Star-Press Editorial Criticizes the Number of TIF Districts in Delaware County

From Larry Riley in the Muncie Star-Press:

So … coming soon to a neighborhood near you … a brand new tax increment financing district.

Hard to believe the latest TIF district, extending from northwest of downtown to and through the Village beside Ball State, will be the 27th — count ’em — TIF district somewhere in Delaware County, including inside Muncie and Yorktown.

I guess we could say this is the 28th TIF district if we include the one TIF district that, if memory serves, actually got dissolved after accomplishing the mission for which the district was created.

That would be the TIF district for Meijer and Menards when those businesses set up shop out in what was then the boondocks back in the mid 1990s.

And that’s one problem with TIF districts, at least around here: they never go away.

The theory of TIF districts is sound: a local government establishes a development area and puts together a plan to upgrade the needed infrastructure — roads, sewers, sidewalks, maybe even utilities — so private interests will invest in the area by building businesses, hiring workers, creating economic development.

Included in the plan usually are bonds to pay for public expenditures.
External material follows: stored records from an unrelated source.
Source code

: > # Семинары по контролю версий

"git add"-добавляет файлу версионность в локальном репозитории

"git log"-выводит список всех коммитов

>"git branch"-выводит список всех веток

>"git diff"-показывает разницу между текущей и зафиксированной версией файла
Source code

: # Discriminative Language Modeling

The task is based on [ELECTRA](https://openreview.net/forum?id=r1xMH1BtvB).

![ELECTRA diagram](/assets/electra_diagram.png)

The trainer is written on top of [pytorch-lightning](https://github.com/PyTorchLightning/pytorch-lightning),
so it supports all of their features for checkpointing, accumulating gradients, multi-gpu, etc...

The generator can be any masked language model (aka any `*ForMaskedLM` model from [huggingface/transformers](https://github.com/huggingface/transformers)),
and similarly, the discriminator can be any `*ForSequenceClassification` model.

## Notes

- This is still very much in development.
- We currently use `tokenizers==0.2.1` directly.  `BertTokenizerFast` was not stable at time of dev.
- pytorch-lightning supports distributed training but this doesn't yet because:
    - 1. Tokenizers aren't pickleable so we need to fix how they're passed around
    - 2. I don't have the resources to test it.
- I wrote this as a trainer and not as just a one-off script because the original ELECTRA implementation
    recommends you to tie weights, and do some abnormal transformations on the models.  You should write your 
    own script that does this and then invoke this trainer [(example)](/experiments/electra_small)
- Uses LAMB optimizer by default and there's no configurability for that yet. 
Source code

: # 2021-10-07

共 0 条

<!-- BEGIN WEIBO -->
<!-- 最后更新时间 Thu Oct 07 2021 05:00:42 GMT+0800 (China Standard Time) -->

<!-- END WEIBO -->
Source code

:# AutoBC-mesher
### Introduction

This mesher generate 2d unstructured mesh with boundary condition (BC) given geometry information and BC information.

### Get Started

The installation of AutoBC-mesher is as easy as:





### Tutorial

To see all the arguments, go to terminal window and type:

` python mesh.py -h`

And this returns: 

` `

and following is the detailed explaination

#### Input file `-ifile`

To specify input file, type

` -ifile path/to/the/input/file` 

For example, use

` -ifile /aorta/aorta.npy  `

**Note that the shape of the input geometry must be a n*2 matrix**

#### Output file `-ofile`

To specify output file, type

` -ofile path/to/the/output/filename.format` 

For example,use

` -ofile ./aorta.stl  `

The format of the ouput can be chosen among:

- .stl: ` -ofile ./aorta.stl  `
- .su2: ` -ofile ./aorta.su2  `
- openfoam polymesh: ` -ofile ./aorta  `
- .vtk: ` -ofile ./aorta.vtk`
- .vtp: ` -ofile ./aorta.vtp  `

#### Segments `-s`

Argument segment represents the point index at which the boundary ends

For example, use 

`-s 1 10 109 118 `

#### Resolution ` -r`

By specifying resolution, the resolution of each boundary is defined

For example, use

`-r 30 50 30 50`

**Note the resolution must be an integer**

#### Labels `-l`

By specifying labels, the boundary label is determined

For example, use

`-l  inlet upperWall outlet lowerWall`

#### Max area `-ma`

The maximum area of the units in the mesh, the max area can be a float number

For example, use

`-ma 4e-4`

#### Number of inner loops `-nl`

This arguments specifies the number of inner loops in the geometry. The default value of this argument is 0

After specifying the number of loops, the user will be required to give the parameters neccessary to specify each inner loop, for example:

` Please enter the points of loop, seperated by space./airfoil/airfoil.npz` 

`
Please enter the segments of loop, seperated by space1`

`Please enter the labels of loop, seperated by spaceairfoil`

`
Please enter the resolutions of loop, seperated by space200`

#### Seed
Then, all of the property taxes raised from the assessed value of the new commercial construction (and business personal property) that comes after establishing the development area are kept in a separate TIF account instead of getting distributed to the various local governments — city, county, schools, townships.

The money is used to retire the public debt from the bonds over a course of years.

At that time, so the theory goes, the TIF district is dissolved and the new property taxes coming as a result of the private development supports existing local governments. Growth in the tax base becomes growth in tax revenues.

This is the point where we fall short locally.

The TIF districts keep going and going. Until we have 28. Cripes, we only have 12 townships in the county.